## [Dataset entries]
# # # #
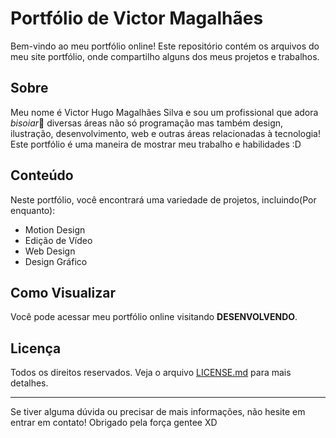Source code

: # Portfólio de Victor Magalhães

Bem-vindo ao meu portfólio online! Este repositório contém os arquivos do meu site portfólio, onde compartilho alguns dos meus projetos e trabalhos.

## Sobre

Meu nome é Victor Hugo Magalhães Silva e sou um profissional que adora *bisoiar*👀 diversas áreas não só programação mas também design, ilustração, desenvolvimento, web e outras áreas relacionadas à tecnologia! Este portfólio é uma maneira de mostrar meu trabalho e habilidades :D

## Conteúdo

Neste portfólio, você encontrará uma variedade de projetos, incluindo(Por enquanto):

- Motion Design
- Edição de Vídeo
- Web Design
- Design Gráfico

## Como Visualizar

Você pode acessar meu portfólio online visitando **DESENVOLVENDO**.

## Licença

Todos os direitos reservados. Veja o arquivo [LICENSE.md](LICENSE.md) para mais detalhes.

---

Se tiver alguma dúvida ou precisar de mais informações, não hesite em entrar em contato! Obrigado pela força gentee XD
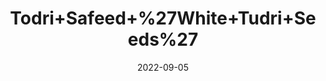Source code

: ---
title: 'Todri+Safeed+%27White+Tudri+Seeds%27'
date: '2022-09-05' 
metatag: '' 
inventory: '0' 
draft: false 
# meta description 
shortDescripton: ''
description: 'Seed'
longdescription: ''
featured: True
# product Price
price: '40.0'
# Product Short Description
shortDescription: ''
productID: '3A20B6A7-0C2D-ED11-9968-005056B3A416'
type: 'products'
category: 'Seed' 
thumnailproduct: 'https://aminsaddiquidawakhana.eralive.net/images/products/3A20B6A7-0C2D-ED11-9968-005056B3A4161.png' 
images:
  - image: 'images/products/3A20B6A7-0C2D-ED11-9968-005056B3A4161.png'  
Variants:
---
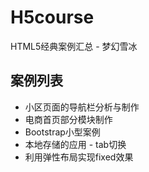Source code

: # H5course
HTML5经典案例汇总 - 梦幻雪冰
## 案例列表
* 小区页面的导航栏分析与制作
* 电商首页部分模块制作
* Bootstrap小型案例
* 本地存储的应用 - tab切换
* 利用弹性布局实现fixed效果
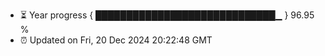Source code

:- ⏳ Year progress { █████████████████████████████▁ } 96.95 %
- ⏰ Updated on Fri, 20 Dec 2024 20:22:48 GMT

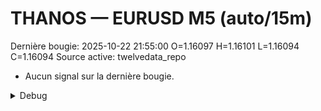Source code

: # THANOS — EURUSD M5 (auto/15m)
Dernière bougie: 2025-10-22 21:55:00  O=1.16097  H=1.16101  L=1.16094  C=1.16094
Source active: twelvedata_repo

- Aucun signal sur la dernière bougie.

<details><summary>Debug</summary>

- TD_API_KEY manquant.

</details>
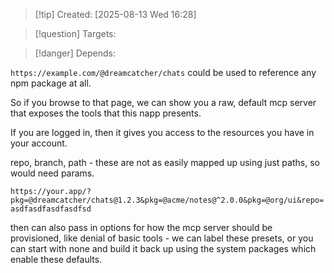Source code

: 
>[!tip] Created: [2025-08-13 Wed 16:28]

>[!question] Targets: 

>[!danger] Depends: 

`https://example.com/@dreamcatcher/chats` could be used to reference any npm package at all.

So if you browse to that page, we can show you a raw, default mcp server that exposes the tools that this napp presents.

If you are logged in, then it gives you access to the resources you have in your account.

repo, branch, path - these are not as easily mapped up using just paths, so would need params.

`https://your.app/?pkg=@dreamcatcher/chats@1.2.3&pkg=@acme/notes@^2.0.0&pkg=@org/ui&repo=asdfasdfasdfasdfsd`

then can also pass in options for how the mcp server should be provisioned, like denial of basic tools - we can label these presets, or you can start with none and build it back up using the system packages which enable these defaults.


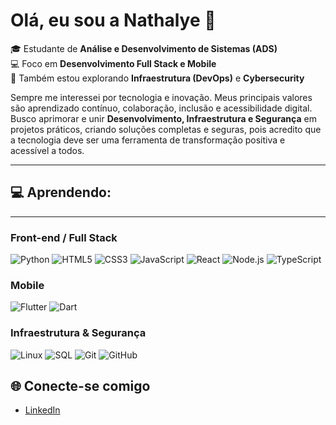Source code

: # Olá, eu sou a Nathalye 🌟

🎓 Estudante de **Análise e Desenvolvimento de Sistemas (ADS)**  
💻 Foco em **Desenvolvimento Full Stack e Mobile**  
🔹 Também estou explorando **Infraestrutura (DevOps)** e **Cybersecurity**

Sempre me interessei por tecnologia e inovação. Meus principais valores são aprendizado contínuo, colaboração, inclusão e acessibilidade digital. Busco aprimorar e unir **Desenvolvimento, Infraestrutura e Segurança** em projetos práticos, criando soluções completas e seguras, pois acredito que a tecnologia deve ser uma ferramenta de transformação positiva e acessível a todos.


---

## 💻 Aprendendo:
---
### Front-end / Full Stack
![Python](https://img.shields.io/badge/Python-3776AB?style=for-the-badge&logo=python&logoColor=white)
![HTML5](https://img.shields.io/badge/HTML5-E34F26?style=for-the-badge&logo=html5&logoColor=white)
![CSS3](https://img.shields.io/badge/CSS3-1572B6?style=for-the-badge&logo=css3&logoColor=white)
![JavaScript](https://img.shields.io/badge/JavaScript-F7DF1E?style=for-the-badge&logo=javascript&logoColor=black)
![React](https://img.shields.io/badge/React-61DAFB?style=for-the-badge&logo=react&logoColor=black)
![Node.js](https://img.shields.io/badge/Node.js-339933?style=for-the-badge&logo=node.js&logoColor=white)
![TypeScript](https://img.shields.io/badge/TypeScript-3178C6?style=for-the-badge&logo=typescript&logoColor=white)


### Mobile
![Flutter](https://img.shields.io/badge/Flutter-02569B?style=for-the-badge&logo=flutter&logoColor=white)
![Dart](https://img.shields.io/badge/Dart-0175C2?style=for-the-badge&logo=dart&logoColor=white)

### Infraestrutura & Segurança
![Linux](https://img.shields.io/badge/Linux-FCC624?style=for-the-badge&logo=linux&logoColor=black)
![SQL](https://img.shields.io/badge/SQL-00758F?style=for-the-badge&logo=postgresql&logoColor=white)
![Git](https://img.shields.io/badge/Git-F05032?style=for-the-badge&logo=git&logoColor=white)
![GitHub](https://img.shields.io/badge/GitHub-181717?style=for-the-badge&logo=github&logoColor=white)

## 🌐 Conecte-se comigo
- [LinkedIn](https://www.linkedin.com/in/nathalye-belinschi-980a8a19b/)


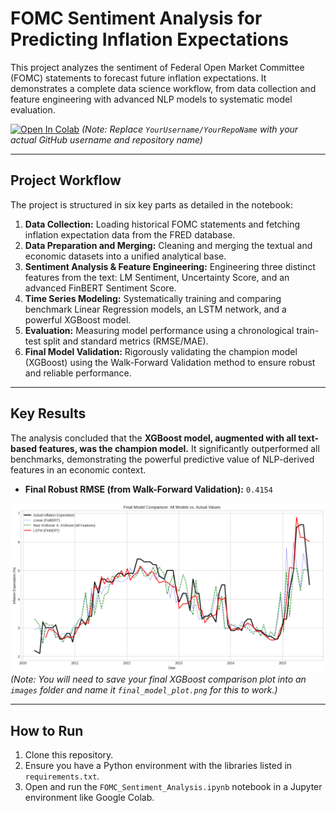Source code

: # FOMC Sentiment Analysis for Predicting Inflation Expectations

This project analyzes the sentiment of Federal Open Market Committee (FOMC) statements to forecast future inflation expectations. It demonstrates a complete data science workflow, from data collection and feature engineering with advanced NLP models to systematic model evaluation.

[![Open In Colab](https://colab.research.google.com/assets/colab-badge.svg)](https://colab.research.google.com/github/YourUsername/YourRepoName/blob/main/FOMC_Sentiment_Analysis.ipynb)
*(Note: Replace `YourUsername/YourRepoName` with your actual GitHub username and repository name)*

---

## Project Workflow

The project is structured in six key parts as detailed in the notebook:

1.  **Data Collection:** Loading historical FOMC statements and fetching inflation expectation data from the FRED database.
2.  **Data Preparation and Merging:** Cleaning and merging the textual and economic datasets into a unified analytical base.
3.  **Sentiment Analysis & Feature Engineering:** Engineering three distinct features from the text: LM Sentiment, Uncertainty Score, and an advanced FinBERT Sentiment Score.
4.  **Time Series Modeling:** Systematically training and comparing benchmark Linear Regression models, an LSTM network, and a powerful XGBoost model.
5.  **Evaluation:** Measuring model performance using a chronological train-test split and standard metrics (RMSE/MAE).
6.  **Final Model Validation:** Rigorously validating the champion model (XGBoost) using the Walk-Forward Validation method to ensure robust and reliable performance.

---

## Key Results

The analysis concluded that the **XGBoost model, augmented with all text-based features, was the champion model.** It significantly outperformed all benchmarks, demonstrating the powerful predictive value of NLP-derived features in an economic context.

* **Final Robust RMSE (from Walk-Forward Validation):** `0.4154`

![Final Model Comparison](images/final_model_plot.png)
*(Note: You will need to save your final XGBoost comparison plot into an `images` folder and name it `final_model_plot.png` for this to work.)*

---

## How to Run

1.  Clone this repository.
2.  Ensure you have a Python environment with the libraries listed in `requirements.txt`.
3.  Open and run the `FOMC_Sentiment_Analysis.ipynb` notebook in a Jupyter environment like Google Colab.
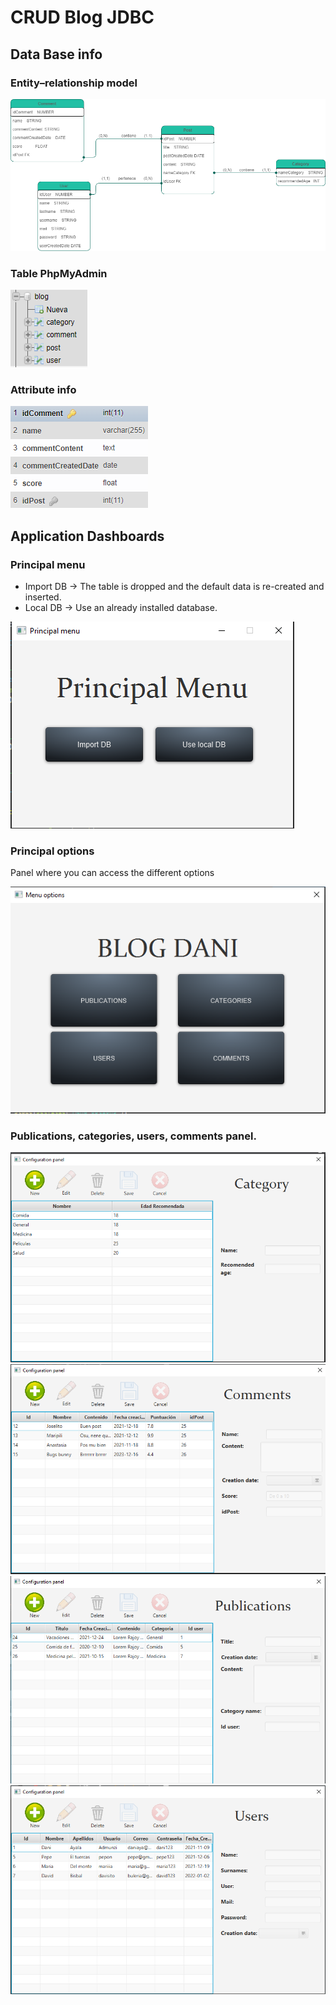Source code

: # CRUD Blog JDBC

## Data Base info

### Entity–relationship model
![Image db ](./img/Relacional-blog.png)

### Table PhpMyAdmin
![Image table phpmyadmin](./img/tablas.PNG)

### Attribute info

![Image attribute info](./img/tipos_datos.PNG)

## Application Dashboards

### Principal menu

- Import DB -> The table is dropped and the default data is re-created and inserted.
- Local DB -> Use an already installed database.
  
![Image main menu](./img/main-menu.PNG)

### Principal options

  Panel where you can access the different options
  
![Image principal menu](./img/principal-menu.PNG)

### Publications, categories, users, comments panel.
  
![Image panel category](./img/panel-category.PNG)
![Image panel comments](./img/panel-comments.PNG)
![Image panel publications](./img/panel-publication.PNG)
![Image panel user](./img/panel-user.PNG)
# # # #
## [Work order]
The answer is the lines above between the line holding "standard metrics (RMSE/MAE)." and the line holding "Ensure you have", inclusive, each written out exactly, and no others.

## [Task output]
5.  **Evaluation:** Measuring model performance using a chronological train-test split and standard metrics (RMSE/MAE).
6.  **Final Model Validation:** Rigorously validating the champion model (XGBoost) using the Walk-Forward Validation method to ensure robust and reliable performance.

---

## Key Results

The analysis concluded that the **XGBoost model, augmented with all text-based features, was the champion model.** It significantly outperformed all benchmarks, demonstrating the powerful predictive value of NLP-derived features in an economic context.

* **Final Robust RMSE (from Walk-Forward Validation):** `0.4154`

![Final Model Comparison](images/final_model_plot.png)
*(Note: You will need to save your final XGBoost comparison plot into an `images` folder and name it `final_model_plot.png` for this to work.)*

---

## How to Run

1.  Clone this repository.
2.  Ensure you have a Python environment with the libraries listed in `requirements.txt`.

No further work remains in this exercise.